Interplay of quantum magnetic and potential scattering around Zn and Ni impurity ions in superconducting cuprates

To describe the scattering of superconducting quasiparticles from non-magnetic (Zn) or magnetic (Ni) impurities in optimally doped high-Tc cuprates, we propose an effective Anderson model Hamiltonian of a localized electron hybridizing with dx2-y2-wave BCS type superconducting quasiparticles with an attractive scalar potential at the impurity site. Due to the strong local antiferromagnetic couplings between the original Cu ions and their nearest neighbors, the localized electron in the Ni-doped materials is assumed to be on the impurity sites, while in the Zn-doped materials the localized electron is distributed over the four nearest neighbor sites of the impurities with a dominant dx2-y2 symmetric form of the wave function. Since both scatterings from the localized electron and the scalar potential are relevant, localized resonant states due to their interplay are formed below the maximal superconducting gap. With Ni impurities, two resonant states are formed above the Fermi level in the local density of states at the impurity site, while for Zn impurities a sharp resonant peak below the Fermi level dominates in the local density of states at the Zn site, accompanied by a small and broad resonant state above the Fermi level mainly induced by the potential scattering.
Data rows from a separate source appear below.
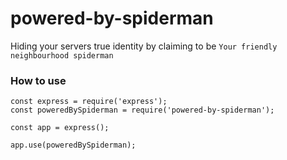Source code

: # powered-by-spiderman

Hiding your servers true identity by claiming to be `Your friendly neighbourhood spiderman`

### How to use

```
const express = require('express');
const poweredBySpiderman = require('powered-by-spiderman');

const app = express();

app.use(poweredBySpiderman);
```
This is exactly what has been observed in the scanning tunneling microscopy experiments. In both cases, there are no Kondo screening effects. From the calculated spin relaxation functions, we find that the 3d localized electron in both Ni and Zn doped materials displays a weak magnetic oscillation. This result is consistent with the signal of a spin-1/2 magnetic moment exhibited by nuclear magnetic resonance measurements in YBa2Cu3O6+δ doped with Zn or Ni impurities. The local density of states and their spatial distribution at the dominant resonant energy around the substituted impurities are calculated for both cases, and they are in good agreement with the experimental results of scanning tunneling microscopy in Bi2Sr2CaCu2O8+δ with Zn or Ni impurities, respectively. Thus the scanning tunneling and nuclear magnetic resonance experiments on Zn and Ni substituted cuprates are interpreted self-consistently in a unified fashion.